Dataset entries:
•••

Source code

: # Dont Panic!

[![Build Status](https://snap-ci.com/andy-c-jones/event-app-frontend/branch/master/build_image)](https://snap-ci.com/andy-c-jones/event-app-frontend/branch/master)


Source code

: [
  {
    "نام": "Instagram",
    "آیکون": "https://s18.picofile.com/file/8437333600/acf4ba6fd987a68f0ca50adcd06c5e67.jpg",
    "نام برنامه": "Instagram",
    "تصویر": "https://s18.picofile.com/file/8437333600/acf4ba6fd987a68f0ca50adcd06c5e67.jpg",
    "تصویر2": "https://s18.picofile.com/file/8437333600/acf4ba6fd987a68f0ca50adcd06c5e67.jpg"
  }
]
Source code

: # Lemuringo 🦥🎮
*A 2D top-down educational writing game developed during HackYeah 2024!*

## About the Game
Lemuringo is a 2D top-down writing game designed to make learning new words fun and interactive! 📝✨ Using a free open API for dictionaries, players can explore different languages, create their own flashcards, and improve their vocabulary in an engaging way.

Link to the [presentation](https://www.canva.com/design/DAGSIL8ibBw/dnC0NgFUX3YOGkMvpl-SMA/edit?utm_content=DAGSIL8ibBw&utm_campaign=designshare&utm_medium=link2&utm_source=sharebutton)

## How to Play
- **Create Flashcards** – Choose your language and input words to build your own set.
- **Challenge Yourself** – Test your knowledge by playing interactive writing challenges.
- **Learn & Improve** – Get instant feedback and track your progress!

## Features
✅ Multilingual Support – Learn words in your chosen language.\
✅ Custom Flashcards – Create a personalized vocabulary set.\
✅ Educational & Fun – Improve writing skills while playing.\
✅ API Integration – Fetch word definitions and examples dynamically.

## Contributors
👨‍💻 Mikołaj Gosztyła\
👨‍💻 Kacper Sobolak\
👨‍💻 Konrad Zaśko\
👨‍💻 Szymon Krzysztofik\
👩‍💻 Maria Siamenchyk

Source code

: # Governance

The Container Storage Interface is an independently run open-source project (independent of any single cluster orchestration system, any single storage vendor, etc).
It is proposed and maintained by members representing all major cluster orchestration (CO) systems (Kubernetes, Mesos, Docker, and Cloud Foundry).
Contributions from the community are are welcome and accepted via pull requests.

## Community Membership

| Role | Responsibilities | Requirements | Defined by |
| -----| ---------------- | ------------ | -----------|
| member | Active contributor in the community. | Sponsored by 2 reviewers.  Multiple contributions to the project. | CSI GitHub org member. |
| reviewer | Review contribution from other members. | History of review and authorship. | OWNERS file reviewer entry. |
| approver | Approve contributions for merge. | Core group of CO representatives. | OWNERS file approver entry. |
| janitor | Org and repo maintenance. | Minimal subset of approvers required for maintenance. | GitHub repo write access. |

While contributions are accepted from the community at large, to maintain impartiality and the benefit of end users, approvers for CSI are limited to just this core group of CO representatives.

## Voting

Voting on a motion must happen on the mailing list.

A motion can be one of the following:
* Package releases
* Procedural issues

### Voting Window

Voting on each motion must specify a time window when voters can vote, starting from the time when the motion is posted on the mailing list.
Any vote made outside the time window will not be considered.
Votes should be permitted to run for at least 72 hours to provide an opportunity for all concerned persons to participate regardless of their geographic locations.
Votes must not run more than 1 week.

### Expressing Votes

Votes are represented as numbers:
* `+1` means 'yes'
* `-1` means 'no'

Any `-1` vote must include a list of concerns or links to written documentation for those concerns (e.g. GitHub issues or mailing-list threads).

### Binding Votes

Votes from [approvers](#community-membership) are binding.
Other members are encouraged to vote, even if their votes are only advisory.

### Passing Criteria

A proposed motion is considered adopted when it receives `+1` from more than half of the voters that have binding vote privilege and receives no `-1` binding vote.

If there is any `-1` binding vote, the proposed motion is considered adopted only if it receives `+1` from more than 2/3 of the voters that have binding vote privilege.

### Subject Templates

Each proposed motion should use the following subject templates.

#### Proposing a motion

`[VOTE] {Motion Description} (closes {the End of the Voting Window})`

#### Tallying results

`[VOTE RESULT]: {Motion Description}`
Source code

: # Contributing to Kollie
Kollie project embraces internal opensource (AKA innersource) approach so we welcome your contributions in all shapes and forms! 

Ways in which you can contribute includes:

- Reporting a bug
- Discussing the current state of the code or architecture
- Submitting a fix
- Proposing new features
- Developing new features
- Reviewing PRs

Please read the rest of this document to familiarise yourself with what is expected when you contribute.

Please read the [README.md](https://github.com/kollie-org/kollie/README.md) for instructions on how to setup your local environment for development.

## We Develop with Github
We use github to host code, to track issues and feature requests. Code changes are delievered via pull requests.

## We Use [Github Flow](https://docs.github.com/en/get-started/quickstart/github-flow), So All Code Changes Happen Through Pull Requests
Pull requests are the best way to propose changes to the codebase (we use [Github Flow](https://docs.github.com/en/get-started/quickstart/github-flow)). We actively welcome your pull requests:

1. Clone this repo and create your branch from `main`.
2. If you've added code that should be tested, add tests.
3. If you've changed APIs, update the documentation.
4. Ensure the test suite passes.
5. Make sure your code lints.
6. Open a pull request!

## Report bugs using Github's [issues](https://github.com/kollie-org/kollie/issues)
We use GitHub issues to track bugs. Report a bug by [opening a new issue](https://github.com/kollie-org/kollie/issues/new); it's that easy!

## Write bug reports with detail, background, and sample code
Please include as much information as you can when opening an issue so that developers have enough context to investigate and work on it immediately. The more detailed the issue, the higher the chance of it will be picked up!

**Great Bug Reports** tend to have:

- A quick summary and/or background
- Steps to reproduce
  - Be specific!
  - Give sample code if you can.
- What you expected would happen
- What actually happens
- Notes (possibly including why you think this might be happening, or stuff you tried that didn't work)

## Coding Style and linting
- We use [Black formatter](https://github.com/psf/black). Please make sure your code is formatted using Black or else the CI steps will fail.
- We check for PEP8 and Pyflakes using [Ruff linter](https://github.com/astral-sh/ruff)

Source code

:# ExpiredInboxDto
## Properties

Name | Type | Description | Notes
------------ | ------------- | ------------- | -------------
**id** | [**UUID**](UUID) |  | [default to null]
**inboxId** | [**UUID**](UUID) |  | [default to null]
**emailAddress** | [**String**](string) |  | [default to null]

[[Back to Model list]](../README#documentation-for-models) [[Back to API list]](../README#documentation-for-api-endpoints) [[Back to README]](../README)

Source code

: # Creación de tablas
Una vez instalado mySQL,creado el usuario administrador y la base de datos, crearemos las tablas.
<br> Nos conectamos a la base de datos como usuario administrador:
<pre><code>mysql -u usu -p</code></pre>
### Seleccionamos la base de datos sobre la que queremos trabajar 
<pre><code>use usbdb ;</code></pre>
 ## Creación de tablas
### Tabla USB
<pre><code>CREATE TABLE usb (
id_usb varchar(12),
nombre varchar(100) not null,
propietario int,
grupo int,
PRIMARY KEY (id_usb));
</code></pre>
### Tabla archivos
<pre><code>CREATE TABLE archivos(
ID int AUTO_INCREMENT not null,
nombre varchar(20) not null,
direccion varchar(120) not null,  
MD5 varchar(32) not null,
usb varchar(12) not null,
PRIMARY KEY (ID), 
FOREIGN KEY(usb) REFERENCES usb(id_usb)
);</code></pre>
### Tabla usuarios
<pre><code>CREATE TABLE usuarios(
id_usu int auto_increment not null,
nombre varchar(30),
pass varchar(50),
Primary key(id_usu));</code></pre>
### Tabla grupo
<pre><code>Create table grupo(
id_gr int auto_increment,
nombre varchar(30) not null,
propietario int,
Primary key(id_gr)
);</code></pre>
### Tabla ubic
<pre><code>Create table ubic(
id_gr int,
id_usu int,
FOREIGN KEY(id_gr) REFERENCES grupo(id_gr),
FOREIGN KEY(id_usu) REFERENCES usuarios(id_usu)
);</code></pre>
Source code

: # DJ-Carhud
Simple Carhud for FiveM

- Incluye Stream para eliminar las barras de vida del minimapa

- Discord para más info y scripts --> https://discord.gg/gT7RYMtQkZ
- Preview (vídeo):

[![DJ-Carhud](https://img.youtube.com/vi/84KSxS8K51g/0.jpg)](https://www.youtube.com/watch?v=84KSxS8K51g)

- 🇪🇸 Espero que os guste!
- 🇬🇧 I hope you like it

•••

▶ **ABOUT THIS EXERCISE**: The number of lines in the data holding the string "Please" is the whole answer.

▶ **RESPONSE FOR THIS EXERCISE**: 4